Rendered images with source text
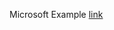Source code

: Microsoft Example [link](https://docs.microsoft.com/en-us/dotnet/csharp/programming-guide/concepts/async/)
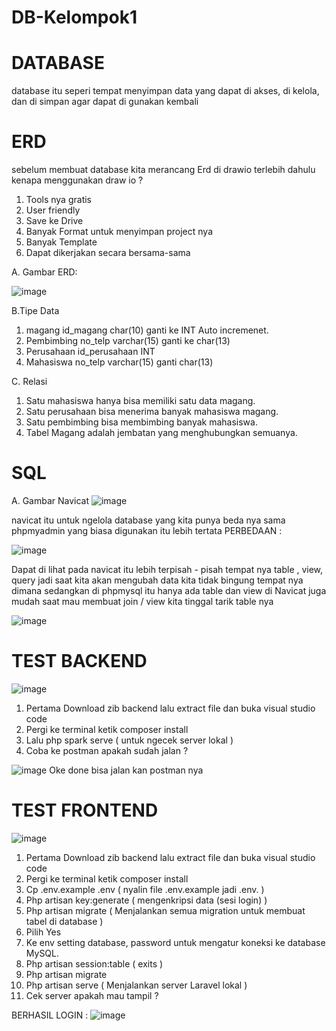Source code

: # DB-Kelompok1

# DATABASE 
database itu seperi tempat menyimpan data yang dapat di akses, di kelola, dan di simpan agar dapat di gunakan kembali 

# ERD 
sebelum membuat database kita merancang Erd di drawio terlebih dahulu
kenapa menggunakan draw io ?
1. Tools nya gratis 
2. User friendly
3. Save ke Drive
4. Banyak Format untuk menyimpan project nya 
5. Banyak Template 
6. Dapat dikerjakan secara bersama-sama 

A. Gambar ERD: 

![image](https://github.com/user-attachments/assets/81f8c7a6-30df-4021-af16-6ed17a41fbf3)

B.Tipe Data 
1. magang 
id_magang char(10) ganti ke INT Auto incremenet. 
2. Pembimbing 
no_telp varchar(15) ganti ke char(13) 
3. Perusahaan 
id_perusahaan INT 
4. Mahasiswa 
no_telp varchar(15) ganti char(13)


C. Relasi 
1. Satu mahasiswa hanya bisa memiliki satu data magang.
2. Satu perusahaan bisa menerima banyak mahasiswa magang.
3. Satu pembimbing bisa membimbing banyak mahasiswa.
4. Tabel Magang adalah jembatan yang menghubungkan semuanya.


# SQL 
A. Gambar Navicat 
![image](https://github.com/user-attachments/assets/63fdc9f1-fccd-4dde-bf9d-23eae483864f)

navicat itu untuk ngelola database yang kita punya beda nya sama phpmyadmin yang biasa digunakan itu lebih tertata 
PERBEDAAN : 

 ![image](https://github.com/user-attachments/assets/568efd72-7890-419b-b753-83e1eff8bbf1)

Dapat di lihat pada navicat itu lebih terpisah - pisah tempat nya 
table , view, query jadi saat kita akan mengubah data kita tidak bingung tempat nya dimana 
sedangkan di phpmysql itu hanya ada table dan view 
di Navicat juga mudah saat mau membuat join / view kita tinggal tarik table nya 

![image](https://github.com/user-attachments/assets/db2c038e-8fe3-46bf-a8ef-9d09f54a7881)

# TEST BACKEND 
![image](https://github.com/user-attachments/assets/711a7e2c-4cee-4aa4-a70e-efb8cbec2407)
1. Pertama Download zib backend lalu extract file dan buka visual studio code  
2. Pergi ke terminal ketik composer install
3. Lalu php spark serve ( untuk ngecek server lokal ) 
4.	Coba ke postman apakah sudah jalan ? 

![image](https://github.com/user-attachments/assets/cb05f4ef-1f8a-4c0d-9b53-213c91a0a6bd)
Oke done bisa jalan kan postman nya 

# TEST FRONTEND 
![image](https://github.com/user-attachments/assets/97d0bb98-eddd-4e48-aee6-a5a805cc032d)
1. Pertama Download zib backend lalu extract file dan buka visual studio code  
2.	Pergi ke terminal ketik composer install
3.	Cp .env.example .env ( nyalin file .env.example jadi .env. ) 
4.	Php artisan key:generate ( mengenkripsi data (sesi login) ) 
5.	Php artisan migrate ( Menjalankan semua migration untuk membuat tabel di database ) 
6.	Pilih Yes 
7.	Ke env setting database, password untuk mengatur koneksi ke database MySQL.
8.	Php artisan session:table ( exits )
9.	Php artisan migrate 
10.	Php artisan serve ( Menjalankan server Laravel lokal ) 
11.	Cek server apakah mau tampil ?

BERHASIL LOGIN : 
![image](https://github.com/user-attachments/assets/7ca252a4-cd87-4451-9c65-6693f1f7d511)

---

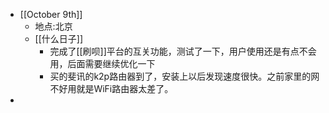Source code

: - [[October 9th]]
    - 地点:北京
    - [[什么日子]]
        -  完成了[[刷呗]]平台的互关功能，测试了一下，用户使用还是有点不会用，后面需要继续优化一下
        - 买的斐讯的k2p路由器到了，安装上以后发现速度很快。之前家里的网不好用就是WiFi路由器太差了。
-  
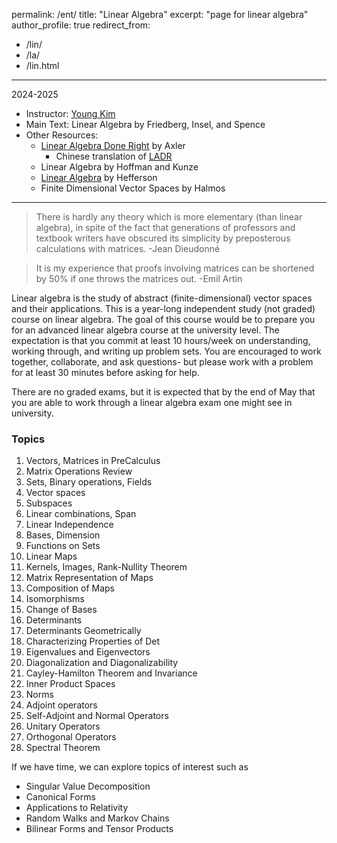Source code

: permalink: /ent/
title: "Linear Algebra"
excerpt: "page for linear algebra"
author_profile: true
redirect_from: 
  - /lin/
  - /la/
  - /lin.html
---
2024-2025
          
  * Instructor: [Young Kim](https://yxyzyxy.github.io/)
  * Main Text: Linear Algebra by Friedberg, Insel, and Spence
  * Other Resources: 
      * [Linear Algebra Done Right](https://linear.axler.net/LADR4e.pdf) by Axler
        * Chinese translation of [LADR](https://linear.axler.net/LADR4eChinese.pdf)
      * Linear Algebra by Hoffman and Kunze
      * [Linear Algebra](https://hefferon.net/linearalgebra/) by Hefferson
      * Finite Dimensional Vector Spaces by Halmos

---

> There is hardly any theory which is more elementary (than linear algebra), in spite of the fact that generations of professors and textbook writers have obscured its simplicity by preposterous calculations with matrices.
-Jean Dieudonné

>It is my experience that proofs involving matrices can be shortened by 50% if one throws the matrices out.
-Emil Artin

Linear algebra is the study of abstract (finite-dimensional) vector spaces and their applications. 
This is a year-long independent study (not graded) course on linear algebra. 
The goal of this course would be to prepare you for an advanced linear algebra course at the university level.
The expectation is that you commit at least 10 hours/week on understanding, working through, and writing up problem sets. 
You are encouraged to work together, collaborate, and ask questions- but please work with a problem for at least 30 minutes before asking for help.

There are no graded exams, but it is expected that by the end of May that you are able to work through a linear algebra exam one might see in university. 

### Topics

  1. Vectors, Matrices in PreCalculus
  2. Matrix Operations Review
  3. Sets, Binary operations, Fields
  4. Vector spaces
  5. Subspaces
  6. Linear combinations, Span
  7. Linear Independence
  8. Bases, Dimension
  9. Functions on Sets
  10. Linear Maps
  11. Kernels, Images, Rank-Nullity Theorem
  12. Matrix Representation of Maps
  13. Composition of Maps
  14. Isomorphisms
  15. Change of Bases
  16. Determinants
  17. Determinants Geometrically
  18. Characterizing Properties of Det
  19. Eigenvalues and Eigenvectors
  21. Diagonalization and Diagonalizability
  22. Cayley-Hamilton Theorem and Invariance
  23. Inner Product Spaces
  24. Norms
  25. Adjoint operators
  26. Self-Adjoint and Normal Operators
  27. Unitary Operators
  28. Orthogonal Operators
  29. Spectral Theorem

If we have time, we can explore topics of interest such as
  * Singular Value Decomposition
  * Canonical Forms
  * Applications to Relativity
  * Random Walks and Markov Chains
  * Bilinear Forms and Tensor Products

• _THE TASK_
Whenever a line in the entries holds the word "tempat", copy that line.

• _COMPLETED TASK_
database itu seperi tempat menyimpan data yang dapat di akses, di kelola, dan di simpan agar dapat di gunakan kembali 
Dapat di lihat pada navicat itu lebih terpisah - pisah tempat nya 
table , view, query jadi saat kita akan mengubah data kita tidak bingung tempat nya dimana 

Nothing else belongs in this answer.